(Saved data entries)
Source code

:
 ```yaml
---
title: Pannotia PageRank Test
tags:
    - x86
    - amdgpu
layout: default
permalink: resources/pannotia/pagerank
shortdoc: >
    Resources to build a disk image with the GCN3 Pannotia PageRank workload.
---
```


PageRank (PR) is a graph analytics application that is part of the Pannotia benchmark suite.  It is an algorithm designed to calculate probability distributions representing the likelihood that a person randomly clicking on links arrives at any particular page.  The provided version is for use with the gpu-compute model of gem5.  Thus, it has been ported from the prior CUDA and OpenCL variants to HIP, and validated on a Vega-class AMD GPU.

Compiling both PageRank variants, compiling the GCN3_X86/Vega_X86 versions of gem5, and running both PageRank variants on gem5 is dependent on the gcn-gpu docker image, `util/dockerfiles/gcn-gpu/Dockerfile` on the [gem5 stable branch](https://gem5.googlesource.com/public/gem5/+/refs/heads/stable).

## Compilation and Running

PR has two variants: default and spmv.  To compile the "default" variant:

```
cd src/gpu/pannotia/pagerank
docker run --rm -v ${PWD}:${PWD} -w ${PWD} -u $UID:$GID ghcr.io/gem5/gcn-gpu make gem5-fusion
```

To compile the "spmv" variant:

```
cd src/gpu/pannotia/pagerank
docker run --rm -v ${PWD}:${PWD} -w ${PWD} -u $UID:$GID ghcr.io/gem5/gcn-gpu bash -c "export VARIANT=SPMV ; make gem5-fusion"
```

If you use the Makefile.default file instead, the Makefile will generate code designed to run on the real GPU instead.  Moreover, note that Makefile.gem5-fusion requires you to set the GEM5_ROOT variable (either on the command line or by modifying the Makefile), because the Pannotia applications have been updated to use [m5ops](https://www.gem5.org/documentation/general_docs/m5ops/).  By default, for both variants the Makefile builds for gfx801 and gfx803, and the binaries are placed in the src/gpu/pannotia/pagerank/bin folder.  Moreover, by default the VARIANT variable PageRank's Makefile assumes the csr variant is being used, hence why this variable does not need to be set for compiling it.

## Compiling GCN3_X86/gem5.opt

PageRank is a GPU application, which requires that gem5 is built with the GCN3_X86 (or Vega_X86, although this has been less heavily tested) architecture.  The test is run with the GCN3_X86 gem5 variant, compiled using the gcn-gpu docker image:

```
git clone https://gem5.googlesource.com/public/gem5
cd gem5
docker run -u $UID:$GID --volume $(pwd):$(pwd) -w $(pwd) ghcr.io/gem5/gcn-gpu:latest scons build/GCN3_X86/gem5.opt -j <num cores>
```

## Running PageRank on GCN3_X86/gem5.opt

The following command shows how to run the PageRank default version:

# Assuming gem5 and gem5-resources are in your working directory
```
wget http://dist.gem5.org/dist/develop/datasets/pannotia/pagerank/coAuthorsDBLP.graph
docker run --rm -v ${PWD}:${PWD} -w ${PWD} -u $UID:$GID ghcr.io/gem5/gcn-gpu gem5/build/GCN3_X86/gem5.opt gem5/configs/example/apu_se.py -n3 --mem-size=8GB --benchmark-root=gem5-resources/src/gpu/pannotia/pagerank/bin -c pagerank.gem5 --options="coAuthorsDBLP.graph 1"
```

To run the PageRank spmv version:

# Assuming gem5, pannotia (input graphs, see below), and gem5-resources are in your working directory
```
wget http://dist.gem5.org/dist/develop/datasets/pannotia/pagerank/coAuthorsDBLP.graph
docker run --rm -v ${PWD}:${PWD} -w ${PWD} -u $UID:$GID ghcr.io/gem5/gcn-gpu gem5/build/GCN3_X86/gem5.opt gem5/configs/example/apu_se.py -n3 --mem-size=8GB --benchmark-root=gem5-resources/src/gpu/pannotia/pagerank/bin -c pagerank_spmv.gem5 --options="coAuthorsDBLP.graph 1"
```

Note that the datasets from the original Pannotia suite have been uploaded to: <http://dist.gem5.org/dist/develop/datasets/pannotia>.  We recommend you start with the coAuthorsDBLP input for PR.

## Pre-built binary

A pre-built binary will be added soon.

* * *

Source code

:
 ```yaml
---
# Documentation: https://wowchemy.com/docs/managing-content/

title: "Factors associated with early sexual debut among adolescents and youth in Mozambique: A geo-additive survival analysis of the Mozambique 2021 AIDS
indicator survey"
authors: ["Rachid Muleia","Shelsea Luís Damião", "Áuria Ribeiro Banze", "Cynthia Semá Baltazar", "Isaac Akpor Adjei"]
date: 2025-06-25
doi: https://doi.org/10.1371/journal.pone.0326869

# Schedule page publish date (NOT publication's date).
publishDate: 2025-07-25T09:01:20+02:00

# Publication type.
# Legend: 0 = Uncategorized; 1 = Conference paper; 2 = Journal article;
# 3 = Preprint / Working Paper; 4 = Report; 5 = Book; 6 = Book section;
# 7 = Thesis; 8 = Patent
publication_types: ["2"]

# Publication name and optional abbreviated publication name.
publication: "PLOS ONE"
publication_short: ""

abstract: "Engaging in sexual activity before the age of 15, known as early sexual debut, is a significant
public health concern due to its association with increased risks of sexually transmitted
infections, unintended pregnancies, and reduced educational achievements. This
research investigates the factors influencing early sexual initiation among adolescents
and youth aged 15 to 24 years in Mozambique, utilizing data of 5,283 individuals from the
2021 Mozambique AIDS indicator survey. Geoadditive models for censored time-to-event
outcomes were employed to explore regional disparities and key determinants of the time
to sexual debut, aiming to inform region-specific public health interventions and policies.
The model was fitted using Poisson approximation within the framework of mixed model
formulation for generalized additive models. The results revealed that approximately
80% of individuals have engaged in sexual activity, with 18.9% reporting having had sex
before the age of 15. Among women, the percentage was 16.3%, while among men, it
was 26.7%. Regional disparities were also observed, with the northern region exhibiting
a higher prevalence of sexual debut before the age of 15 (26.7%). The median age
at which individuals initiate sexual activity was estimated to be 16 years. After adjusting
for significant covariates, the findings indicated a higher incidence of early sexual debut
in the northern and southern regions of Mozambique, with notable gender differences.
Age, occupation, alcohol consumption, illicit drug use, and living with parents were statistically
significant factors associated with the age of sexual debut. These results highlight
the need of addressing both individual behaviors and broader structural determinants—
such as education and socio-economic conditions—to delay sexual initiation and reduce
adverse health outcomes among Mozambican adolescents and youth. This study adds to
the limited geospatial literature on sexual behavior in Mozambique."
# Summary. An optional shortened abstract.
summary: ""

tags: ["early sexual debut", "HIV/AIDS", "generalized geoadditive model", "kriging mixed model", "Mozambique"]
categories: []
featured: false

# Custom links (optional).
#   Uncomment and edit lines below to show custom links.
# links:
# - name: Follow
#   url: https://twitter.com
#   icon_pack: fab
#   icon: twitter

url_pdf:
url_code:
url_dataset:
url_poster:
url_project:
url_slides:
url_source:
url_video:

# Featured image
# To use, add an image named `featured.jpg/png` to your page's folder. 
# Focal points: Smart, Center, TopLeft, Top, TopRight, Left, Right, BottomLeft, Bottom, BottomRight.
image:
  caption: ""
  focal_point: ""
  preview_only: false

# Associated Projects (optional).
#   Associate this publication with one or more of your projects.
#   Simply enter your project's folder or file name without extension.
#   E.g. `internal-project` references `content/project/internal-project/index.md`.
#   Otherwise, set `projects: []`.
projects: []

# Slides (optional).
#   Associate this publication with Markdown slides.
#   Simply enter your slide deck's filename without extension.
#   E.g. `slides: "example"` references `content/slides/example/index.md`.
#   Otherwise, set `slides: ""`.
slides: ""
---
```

## [Exercise]
Find the word "activity" in the entries, then copy out every line that has it.

## [Exercise output]
abstract: "Engaging in sexual activity before the age of 15, known as early sexual debut, is a significant
80% of individuals have engaged in sexual activity, with 18.9% reporting having had sex
at which individuals initiate sexual activity was estimated to be 16 years. After adjusting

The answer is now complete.